Vorurteil 1: Es gibt niemand Dümmeren als die die deutschen Vertreter in der Atlantik Brücke. Punkt.
Vorurteil 2: Jeder redet nur so wies ihms selbst ins Geldsäckl opportuniert. Ich habe dafür eine eigene Kategorie in der Vortragsbewertung die ich mit “give me more money” tituliert habe - was so ziemlich in jedem zweiten Vortrag einer der Haupmotivatioren eines der Vortragenden ist. Ich warte immer sehr gespannt darauf, wanns denn wieder so weit ist. Das ist unabhängig von der Sinnhaftigkeit einer Aussage im Vortrag zu werten, da das Motiv auch unabhängig davon von Leuten zum Einsatz gebracht wird. Jeder will besser leben, und das am Besten ab morgen -- und wenn der Vortrag dem Vortragenden dabei hilft - kommt das zum Einsatz, egal obs im Kontext Vortrags sinnvoll ist, oder nicht.
Vorurteil 3: Wenn du von den US fürs Denken bezahlt wirst, wirst du von den US bezahlt.
Hier nur ein paar kleine Widersprüche in Folge:
“Was glauben sie denn warum Japan Nr. 5 Geldgeber der Ukraine ist!”.
Versucht das Motiv “weil wir uns in einem Krieg Demokratien gegen Autokratien befinden” als Begründung rauszucoaxen, das ist aber an der Stelle Schwachsinn.
Also: Hintergrund -
1. Japan bekommt die Rüstungsquoten im Land nicht so zusammen wie Japan das möchte:
https://www.nzz.ch/meinung/japan-sucht-verzweifelt-soldaten-und-setzt-auf-das-falsche-rezept-ld.1847584
2. Japan setzt (neben China, das politischer Rivale in der Region ist, und zukünftig als Absatzmarkt an Bedeutung verlieren wird) als Exportnation voll auf die US als Absatzmarkt, und das bereits vor dem Ukraine Krieg, weshalb Japan auch zu grottenschlechten Konditionen in US Wirtschaftspartnerschaftsabkommen eingewilligt hat - als es rein um seine ökonomische Zukunft ging.
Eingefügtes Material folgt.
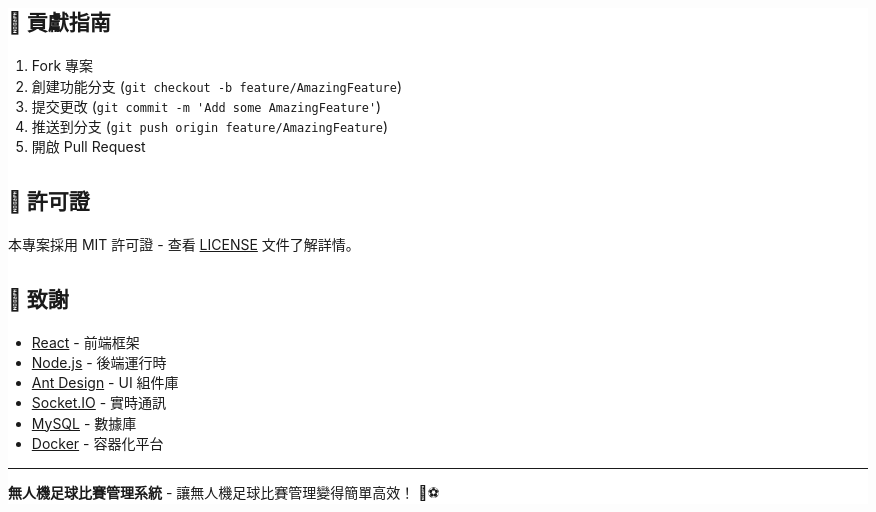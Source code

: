 ## 🤝 貢獻指南

1. Fork 專案
2. 創建功能分支 (`git checkout -b feature/AmazingFeature`)
3. 提交更改 (`git commit -m 'Add some AmazingFeature'`)
4. 推送到分支 (`git push origin feature/AmazingFeature`)
5. 開啟 Pull Request

## 📄 許可證

本專案採用 MIT 許可證 - 查看 [LICENSE](LICENSE) 文件了解詳情。

## 🙏 致謝

- [React](https://reactjs.org/) - 前端框架
- [Node.js](https://nodejs.org/) - 後端運行時
- [Ant Design](https://ant.design/) - UI 組件庫
- [Socket.IO](https://socket.io/) - 實時通訊
- [MySQL](https://www.mysql.com/) - 數據庫
- [Docker](https://www.docker.com/) - 容器化平台

---

**無人機足球比賽管理系統** - 讓無人機足球比賽管理變得簡單高效！ 🚁⚽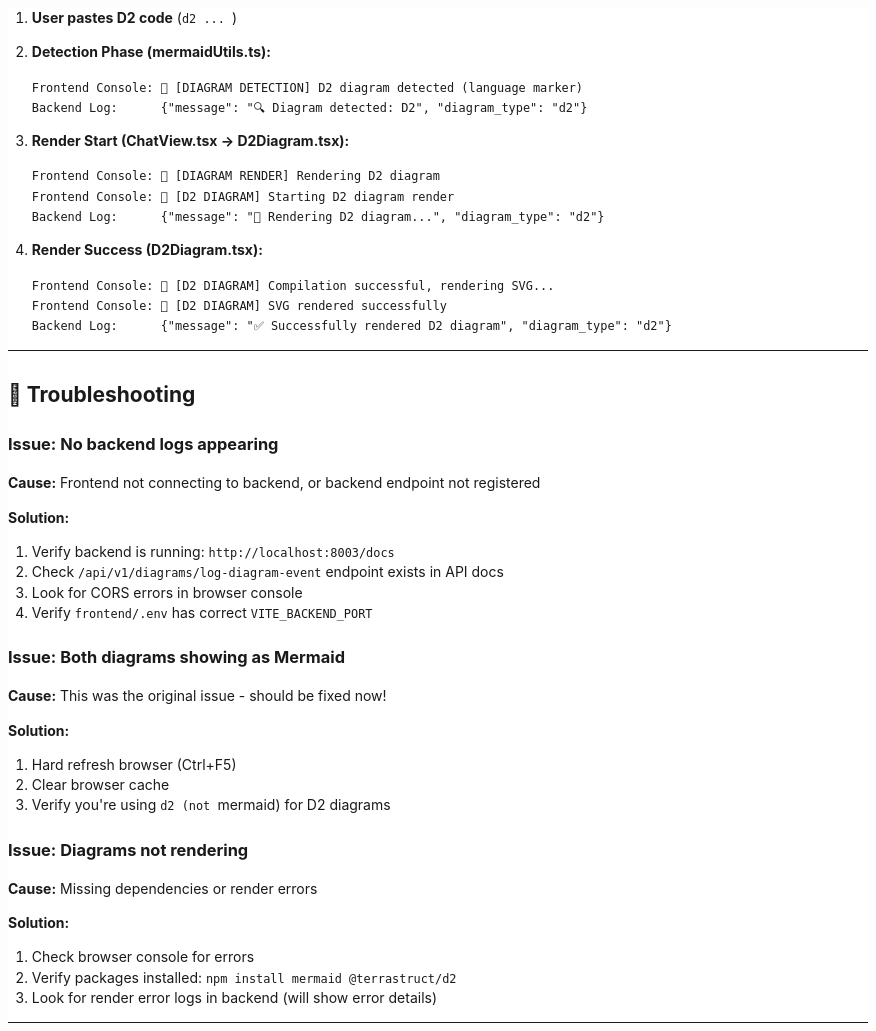 1. **User pastes D2 code** (```d2 ... ```)

2. **Detection Phase (mermaidUtils.ts):**
   ```
   Frontend Console: 🎯 [DIAGRAM DETECTION] D2 diagram detected (language marker)
   Backend Log:      {"message": "🔍 Diagram detected: D2", "diagram_type": "d2"}
   ```

3. **Render Start (ChatView.tsx → D2Diagram.tsx):**
   ```
   Frontend Console: 🎯 [DIAGRAM RENDER] Rendering D2 diagram
   Frontend Console: 🎯 [D2 DIAGRAM] Starting D2 diagram render
   Backend Log:      {"message": "🎨 Rendering D2 diagram...", "diagram_type": "d2"}
   ```

4. **Render Success (D2Diagram.tsx):**
   ```
   Frontend Console: 🎯 [D2 DIAGRAM] Compilation successful, rendering SVG...
   Frontend Console: 🎯 [D2 DIAGRAM] SVG rendered successfully
   Backend Log:      {"message": "✅ Successfully rendered D2 diagram", "diagram_type": "d2"}
   ```

---

## 🐛 Troubleshooting

### **Issue: No backend logs appearing**

**Cause:** Frontend not connecting to backend, or backend endpoint not registered

**Solution:**
1. Verify backend is running: `http://localhost:8003/docs`
2. Check `/api/v1/diagrams/log-diagram-event` endpoint exists in API docs
3. Look for CORS errors in browser console
4. Verify `frontend/.env` has correct `VITE_BACKEND_PORT`

### **Issue: Both diagrams showing as Mermaid**

**Cause:** This was the original issue - should be fixed now!

**Solution:**
1. Hard refresh browser (Ctrl+F5)
2. Clear browser cache
3. Verify you're using ```d2 (not ```mermaid) for D2 diagrams

### **Issue: Diagrams not rendering**

**Cause:** Missing dependencies or render errors

**Solution:**
1. Check browser console for errors
2. Verify packages installed: `npm install mermaid @terrastruct/d2`
3. Look for render error logs in backend (will show error details)

---
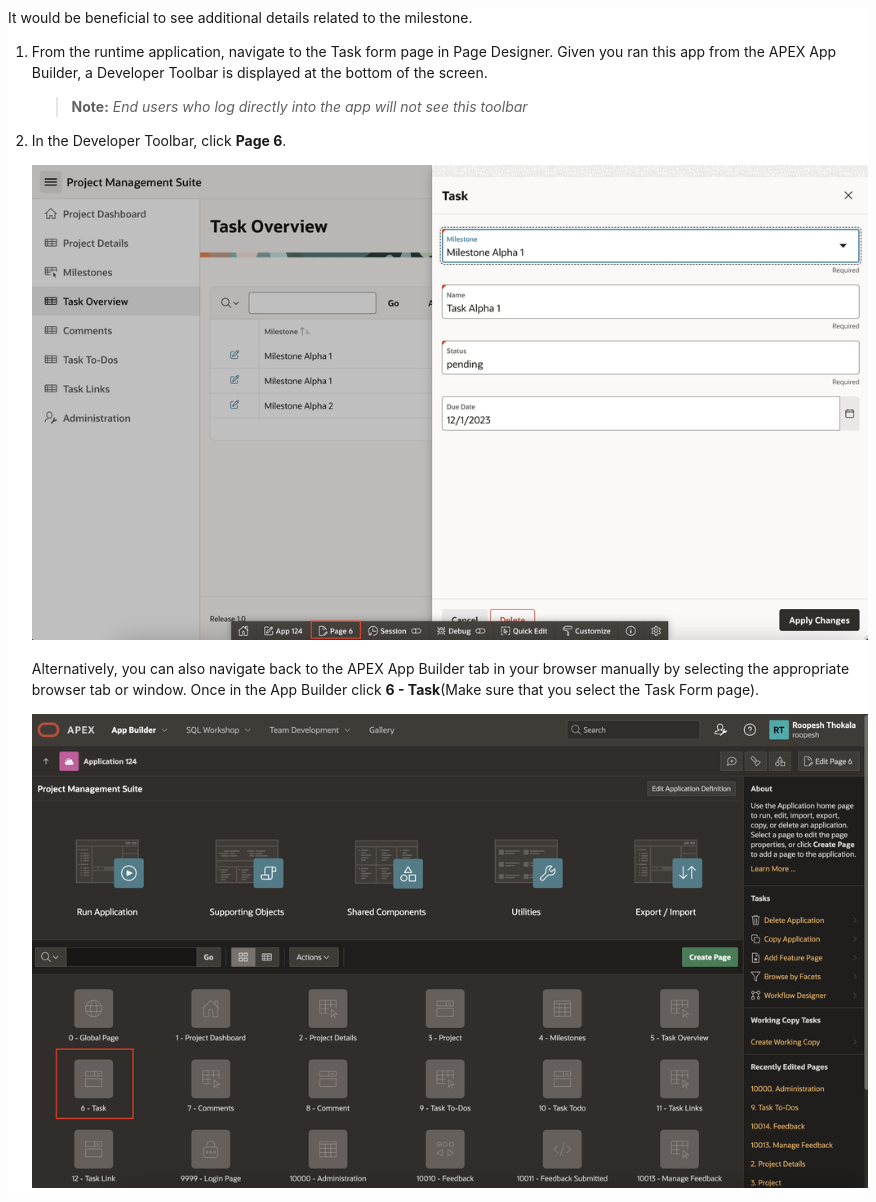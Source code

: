 It would be beneficial to see additional details related to the milestone.

1. From the runtime application, navigate to the Task form page in Page Designer. Given you ran this app from the APEX App Builder, a Developer Toolbar is displayed at the bottom of the screen.
   > **Note:** _End users who log directly into the app will not see this toolbar_

2. In the Developer Toolbar, click  **Page 6**.

    ![click edit page 6](images/click-edit-page6.png " ")

    Alternatively, you can also navigate back to the APEX App Builder tab in your browser manually by selecting the appropriate browser tab or window.
    Once in the App Builder click **6 - Task**(Make sure that you select the Task Form page).

    ![select page 6](images/click-page6.png " ")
Deutschland nicht. Das macht das ja erst unter Friedrich Merz.
3. China ist nicht Russland nach zweieinhalb Jahren Krieg.
Also - lieber Herr Atlantikbrücken-Vertreter, denk nicht so sehr an den nächsten Mamorbrunnen in deinem Vorgarten, lass Japan als Begründung für “warum wir das in Deutschland auch weiterhin so handhaben sollten” stecken, und schau dir die Sache im Detail an.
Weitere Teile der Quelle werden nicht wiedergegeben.